The conductivity spectra for P-935-1h glass-ceramics, as typical spectra for all samples in this study, is shown in Figure 4. Each isotherm exhibits a frequency-independent conductivity (DC conductivity) over a wide frequency range and a small frequency-dependent part at highest frequencies. These spectral features are characteristic for the electronically conducting materials and indicate fast non-localized electronic transport over a broad range of frequencies and temperatures. According to the PXRD analysis and SEM micrographs, samples heat-treated at 700 °C for 1 and 6 h show an amorphous structure with an indication of the stoichiometric rearrangement within the glassy phase whereas at higher crystallization temperatures, 800 and 935 °C, the crystallization processes rise creating two crystalline phases: W2O3(PO4)2 and WO3. Interestingly though, all samples, regardless of their structural and morphological properties, show frequency-independent conductivity over almost entire frequency span which signifies the absence of any blocking effects of the grain boundaries and (crystalline) grains to the conduction process. These effects usually manifest as a characteristic decrease of conductivity at lower frequencies and a corresponding low-frequency plateau. Therefore, it can be concluded that the electronic transport in all prepared glass-ceramics is continuous and uninterrupted.

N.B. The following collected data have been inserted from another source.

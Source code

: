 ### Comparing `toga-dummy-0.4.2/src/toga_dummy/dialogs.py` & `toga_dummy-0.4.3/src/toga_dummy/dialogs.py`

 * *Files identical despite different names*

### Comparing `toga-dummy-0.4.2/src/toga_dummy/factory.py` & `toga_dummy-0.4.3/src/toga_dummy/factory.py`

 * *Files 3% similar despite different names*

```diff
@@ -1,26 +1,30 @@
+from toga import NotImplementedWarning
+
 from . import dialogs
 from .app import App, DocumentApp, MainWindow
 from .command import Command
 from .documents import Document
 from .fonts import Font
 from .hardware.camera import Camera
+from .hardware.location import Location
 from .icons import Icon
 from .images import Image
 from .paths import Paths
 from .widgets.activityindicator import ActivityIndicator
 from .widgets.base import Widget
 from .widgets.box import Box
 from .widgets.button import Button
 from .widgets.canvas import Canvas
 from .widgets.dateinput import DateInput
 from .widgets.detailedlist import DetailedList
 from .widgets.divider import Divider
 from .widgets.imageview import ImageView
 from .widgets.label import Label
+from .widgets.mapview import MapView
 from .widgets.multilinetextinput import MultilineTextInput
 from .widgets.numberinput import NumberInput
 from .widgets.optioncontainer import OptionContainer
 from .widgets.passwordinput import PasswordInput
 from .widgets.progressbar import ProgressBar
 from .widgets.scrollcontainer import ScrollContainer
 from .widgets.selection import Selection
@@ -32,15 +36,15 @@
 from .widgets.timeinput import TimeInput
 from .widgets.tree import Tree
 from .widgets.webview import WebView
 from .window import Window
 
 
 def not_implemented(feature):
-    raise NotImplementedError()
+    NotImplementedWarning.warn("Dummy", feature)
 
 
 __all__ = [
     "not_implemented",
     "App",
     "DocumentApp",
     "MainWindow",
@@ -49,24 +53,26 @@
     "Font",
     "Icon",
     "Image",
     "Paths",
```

For all samples, the DC conductivity exhibits Arrhenius temperature dependence and hence has characteristic activation energy, see Figure 5a. The activation energy for DC conductivity, EDC, for each sample was determined from the slope of log(σDCT) vs. 1000/T using the equation σDCT = σ0exp(−EDC/kBT), where σDC is the conductivity, σ0 is the pre-exponential factor, EDC is the activation energy, kB is the Boltzmann constant, and T is the temperature (K). The DC conductivity at 30 °C and determined activation energy, EDC, for the parent glass and all glass-ceramics are displayed in Table 2.
In Figure 5b, the dependence of σDC on the heat treatment conditions shows changes over four orders of magnitude which are correlated to the induced (micro)structural modifications.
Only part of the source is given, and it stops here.